Mechanical energy of cannon ball

[physics phan]

ok,

heres the prob:

A 21.0 kg cannon ball is fired from a cannon with a muzzle speed of 1100 m/s at an angle of 37.3° with the horizontal. A second ball is fired at an angle of 90.0°. Use the law of conservation of mechanical energy to find

(b) the total mechanical energy at the maximum height for each ball. Let y = 0 at the cannon.


in (a), i had to find the height for each ball, which i did using ( mv^2/2 ) - mgh = 0

i found the first ball to be 2.27e4 m/s (using 1100sin37.3)
and the second ball to be 6.17e4

now i can find the mech energy

do you use ( mv^2/2 ) + mgh = Mech E

(i simplified changed in PE and changed in KE in the above equation)

and then add the two Mech Energies?

 

[arildno]

You will get the right answer in (a) by using (( mv^2/2 ) - mgh = 0), if v is your vertical initial speed.

But how did you reason to get this formula?

 

[physics phan]

I used the vertical velocity

in a part 1, i did 1100sin37.3 for v, and in part 2, it was a 90 degree angle

i got this formula because that's what we've been using in class... although i just posted the simplified version of it... the part where we started plugging in numbers

 

[arildno]

OK, let's go to part (b).
What does "conservation" mean?
I, at least, mean that when some quantity is conserved (in time, for example), it doesn't change it's value (in time) (Agreed?)
Therefore, a cannonball's mechanical energy does not change its value from the moment (when it is shot out from the cannon) to its "final" moment (when it has reached the top).
Was this helpful?

 

[physics phan]

OK, let's go to part (b).
What does "conservation" mean?
I, at least, mean that when some quantity is conserved (in time, for example), it doesn't change it's value (in time) (Agreed?)
Therefore, a cannonball's mechanical energy does not change its value from the moment (when it is shot out from the cannon) to its "final" moment (when it has reached the top).
Was this helpful?

I understand what you are saying but I am not quite sure what to do still...

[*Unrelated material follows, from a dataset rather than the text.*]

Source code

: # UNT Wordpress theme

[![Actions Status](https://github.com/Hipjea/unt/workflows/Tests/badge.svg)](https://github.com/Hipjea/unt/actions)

i am confused why they told us why the cannon is at y=0... unless that is just to tell us to add two positives

also, i am not sure how to find mech energy... we went over it in class for just a couple minutes and have no clue how to derive a proper formula for this problem

 

[arildno]

Ok, here's some more:
I assume your teacher has told you that mechanical energy consists of two parts:
1. Kinetic energy
2. Potential energy
When you meet the phrase "total mechanical energy" that just means "kinetic energy + potential energy"

Why y=0?
How does this equation enable you to calculate the potential energy at the initial level, i.e. where the cannon is?

 

[physics phan]

i got it

it was 1/2 mv^2

sheeeesh x 1000


why didn't you tell me it was that easy

cmon oslo boy


keep it real dawg, aight